Saved data entries
__________________________________________________

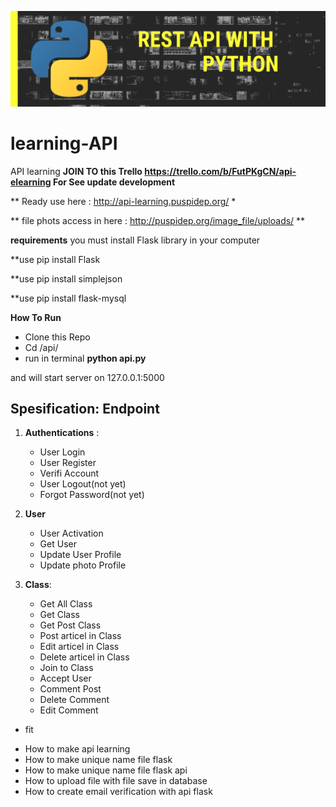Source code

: ![Alt text](https://raw.githubusercontent.com/nurchulis/learning-API/master/Rest%20API%20with%20python.png?raw=true "Title")

# learning-API
API learning
**JOIN TO this Trello https://trello.com/b/FutPKgCN/api-elearning For See update development**

** Ready use here : http://api-learning.puspidep.org/ *

** file phots access in here : http://puspidep.org/image_file/uploads/  **

**requirements**
you must install Flask library in your computer

**use pip install Flask

**use pip install simplejson

**use pip install flask-mysql

**How To Run**
- Clone this Repo
- Cd /api/
- run in terminal **python api.py**


and will start server on 127.0.0.1:5000


Spesification: Endpoint
----------------
1. **Authentications** :
    - User Login
    - User Register
    - Verifi Account
    - User Logout(not yet)
    - Forgot Password(not yet)
   
2. **User**
    - User Activation
    - Get User
    - Update User Profile
    - Update photo Profile

3. **Class**:
    - Get All Class
    - Get Class
    - Get Post Class
    - Post articel in Class
    - Edit articel in Class
    - Delete articel in Class 
    - Join to Class
    - Accept User
    - Comment Post
    - Delete Comment
    - Edit Comment
    

+ fit
- How to make api learning
- How to make unique name file flask
- How to make unique name file flask api
- How to upload file with file save in database
- How to create email verification with api flask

__________________________________________________

**TASK STATEMENT:** Take the line containing "- Join to Class" as the start and the last line of the data as the end, and reproduce that range exactly.

**RESULT FOR THIS EXERCISE:**
    - Join to Class
    - Accept User
    - Comment Post
    - Delete Comment
    - Edit Comment
    

+ fit
- How to make api learning
- How to make unique name file flask
- How to make unique name file flask api
- How to upload file with file save in database
- How to create email verification with api flask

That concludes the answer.